===== Given data =====

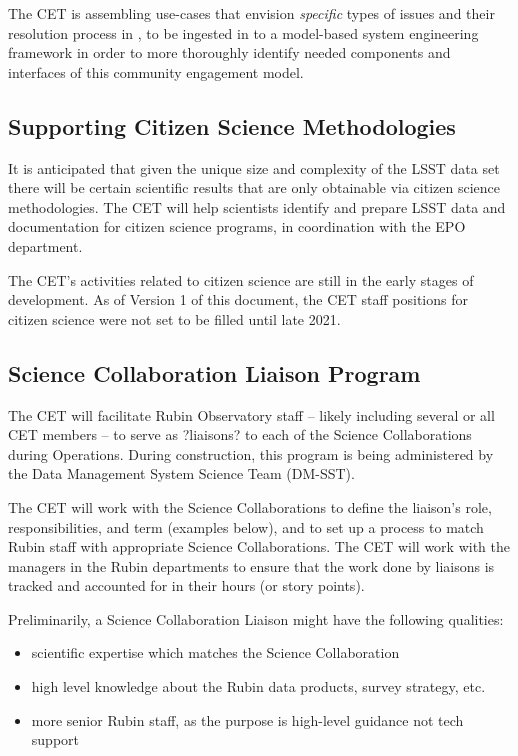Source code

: \documentclass[DM,lsstdraft,toc]{lsstdoc}
\begin{document}
The CET is assembling use-cases that envision \textit{specific} types of issues and their resolution process in , to be ingested in to a model-based system engineering framework in order to more thoroughly identify needed components and interfaces of this community engagement model.


\subsection{Supporting Citizen Science Methodologies}\label{ssec:mod_citizen}

It is anticipated that given the unique size and complexity of the LSST data set there will be certain scientific results that are only obtainable via citizen science methodologies.
The CET will help scientists identify and prepare LSST data and documentation for citizen science programs, in coordination with the EPO department. 

The CET's activities related to citizen science are still in the early stages of development.
As of Version 1 of this document, the CET staff positions for citizen science were not set to be filled until late 2021.


\subsection{Science Collaboration Liaison Program}\label{ssec:mod_liaisons}

The CET will facilitate Rubin Observatory staff -- likely including several or all CET members -- to serve as ?liaisons? to each of the Science Collaborations during Operations. 
During construction, this program is being administered by the Data Management System Science Team (DM-SST).

The CET will work with the Science Collaborations to define the liaison's role, responsibilities, and term (examples below), and to set up a process to match Rubin staff with appropriate Science Collaborations.
The CET will work with the managers in the Rubin departments to ensure that the work done by liaisons is tracked and accounted for in their hours (or story points). 

Preliminarily, a Science Collaboration Liaison might have the following qualities:
\begin{itemize}
\item scientific expertise which matches the Science Collaboration
\item high level knowledge about the Rubin data products, survey strategy, etc. 
\item more senior Rubin staff, as the purpose is high-level guidance not tech support
\end{itemize}
\end{document}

=====

Within the data above, the lines from the one with "The CET is assembling" to the one with "It is anticipated" must be repeated exactly; no other line belongs in the answer.

### [Task answer]
The CET is assembling use-cases that envision \textit{specific} types of issues and their resolution process in , to be ingested in to a model-based system engineering framework in order to more thoroughly identify needed components and interfaces of this community engagement model.


\subsection{Supporting Citizen Science Methodologies}\label{ssec:mod_citizen}

It is anticipated that given the unique size and complexity of the LSST data set there will be certain scientific results that are only obtainable via citizen science methodologies.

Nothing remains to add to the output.